While I love both consoles and PCs, your hardware costs for the PC are extremely flawed.
For starters, a good case, power supply, DVD drive and cooler can be re-used for 10+ years. Seasonic Power supplies have 7 year warranty, cases don't really get worse over time (you just need to dust clean them) and DVD drive is not even necessary, but very cheap. If you get a Noctua CPU cooler, they will send you new brackets for any new CPU socket for the cost of shipping forever. So every time you get a new motherboard, you can reuse your Noctua CPU cooler.
The main things you need to worry about are CPU+motherboard+memory+GPU (of those 4, the GPU is the most important).
Right now you can get 8GB DDR3 for $25-35. That's plenty for any PC game.
You compared a $700 next generation console, but I think they'll be more like $350-450. Either way, you shouldn't be comparing today's PC hardware to 2013 console. In 2013, you can just buy a $225 Core i5 Haswell on a new $150 Motherboard and 8GB DDR3. A card like HD7950 (or similar level of performance) will probably cost you $200 or less by summer 2013. Add even a $25 cooler and this system overclocked will smash PS4/Xbox 720 into the ground. The core 4 components (CPU+mobo+ram+GPU) will be about $600-610.
As I said since most of us PC gamers upgrade, we just care about these 4 core components, nothing else (and perhaps a 128GB SSD for $60 for Windows). All the other components such as case, PSU, DVD drive, mechanical drives we can reuse even if they are from 2008. Plus, we can resell our old CPU+motherboard+ram. The beauty is that ram stayed at DDR3 for the last 4 years, so we wouldn't even need to buy new DDR3 for Haswell architecture next summer. Reselling old parts, even if they net $200-300 means our new GPU + new platform will cost us $300-400 out of pocket = what a new console costs.

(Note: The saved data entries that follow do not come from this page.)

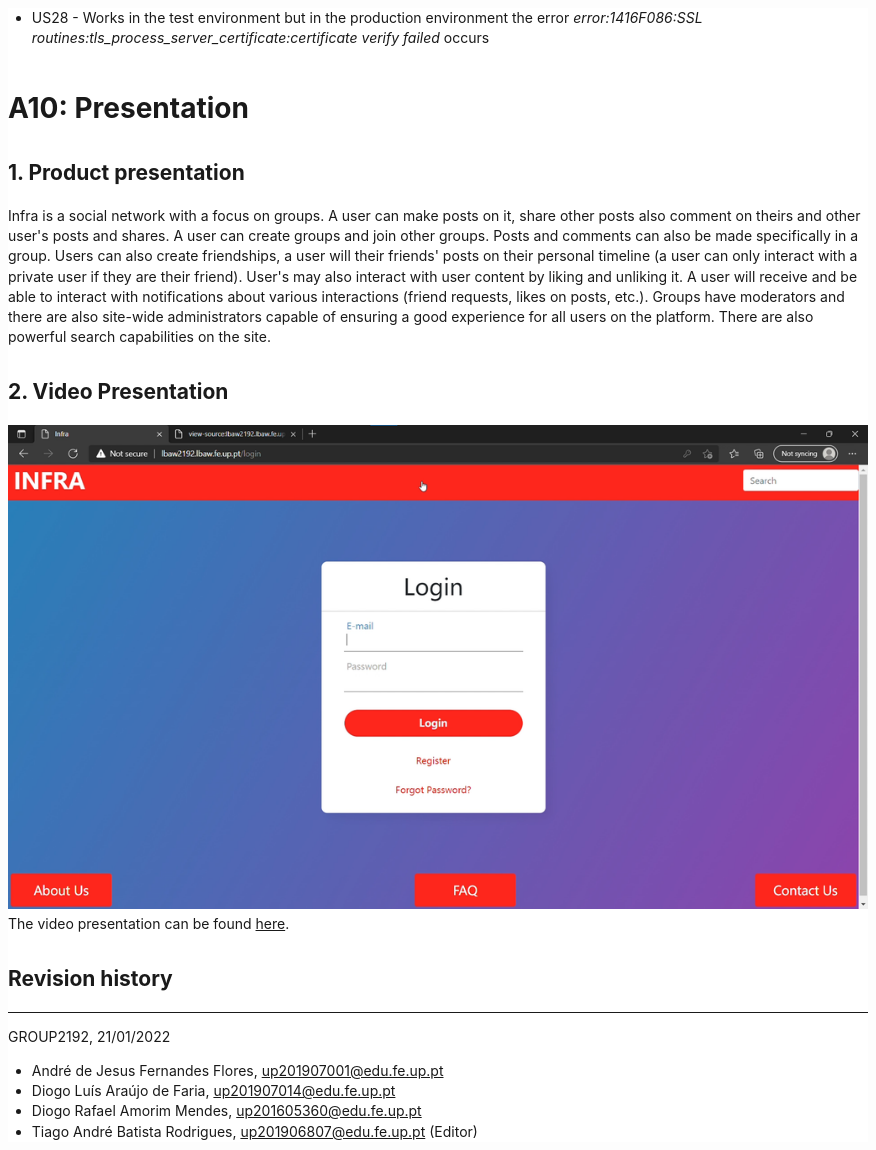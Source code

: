 - US28 - Works in the test environment but in the production environment the error _error:1416F086:SSL routines:tls_process_server_certificate:certificate verify failed_ occurs

# A10: Presentation

## 1. Product presentation

Infra is a social network with a focus on groups. A user can make posts on it, share other posts also comment on theirs and other user's posts and shares. A user can create groups and join other groups. Posts and comments can also be made specifically in a group. Users can also create friendships, a user will their friends' posts on their personal timeline (a user can only interact with a private user if they are their friend). User's may also interact with user content by liking and unliking it. A user will receive and be able to interact with notifications about various interactions (friend requests, likes on posts, etc.). Groups have moderators and there are also site-wide administrators capable of ensuring a good experience for all users on the platform. There are also powerful search capabilities on the site. 

## 2. Video Presentation
![](/Presentation%20screencaps/video%20screencap.png)
The video presentation can be found [here](https://drive.google.com/file/d/1nO6ZDdK-ycDA7DeXj4dF18Xq-ZRe1Ze9/view?usp=sharing).

## Revision history
---


GROUP2192, 21/01/2022

* André de Jesus Fernandes Flores, up201907001@edu.fe.up.pt
* Diogo Luís Araújo de Faria, up201907014@edu.fe.up.pt 
* Diogo Rafael Amorim Mendes, up201605360@edu.fe.up.pt
* Tiago André Batista Rodrigues, up201906807@edu.fe.up.pt (Editor)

The next point you missed is that consoles like Xbox have Xbox Live that costs $50 a year and over 6-7 years that's easily another full CPU upgrade. I am not going to deny that if you are only now entering PC gaming, you'll have additional costs such as buying case, PSU, Windows and monitor. But if you have been gaming on a PC for a long-time, the incremental costs of upgrading are not a lot if you are smart about it. For example, a $225 Haswell i5 @ 4.7-5.0ghz will not be slower in games than a $1000 Core i7 3970X.
There are plenty of solid reasons why console gaming is better - convenience, exclusive titles, social gaming in friends with split-screen multiplayer, easy of use as not everyone knows how to build a PC, but your actual costs of PC gaming hardware are exaggerated since you picked top of the line components. You can still get better graphics than a PS4 with a solid $500-600 PC upgrade next year. And also, PCs can be easily connected to the same 50-60 inch HDTV.
Personally, I am going to get next gen consoles and still game on my PC because I just love gaming in general and wouldn't want to miss out on exclusives console games, while playing FPS, strategy and all cross-platform games on the PC.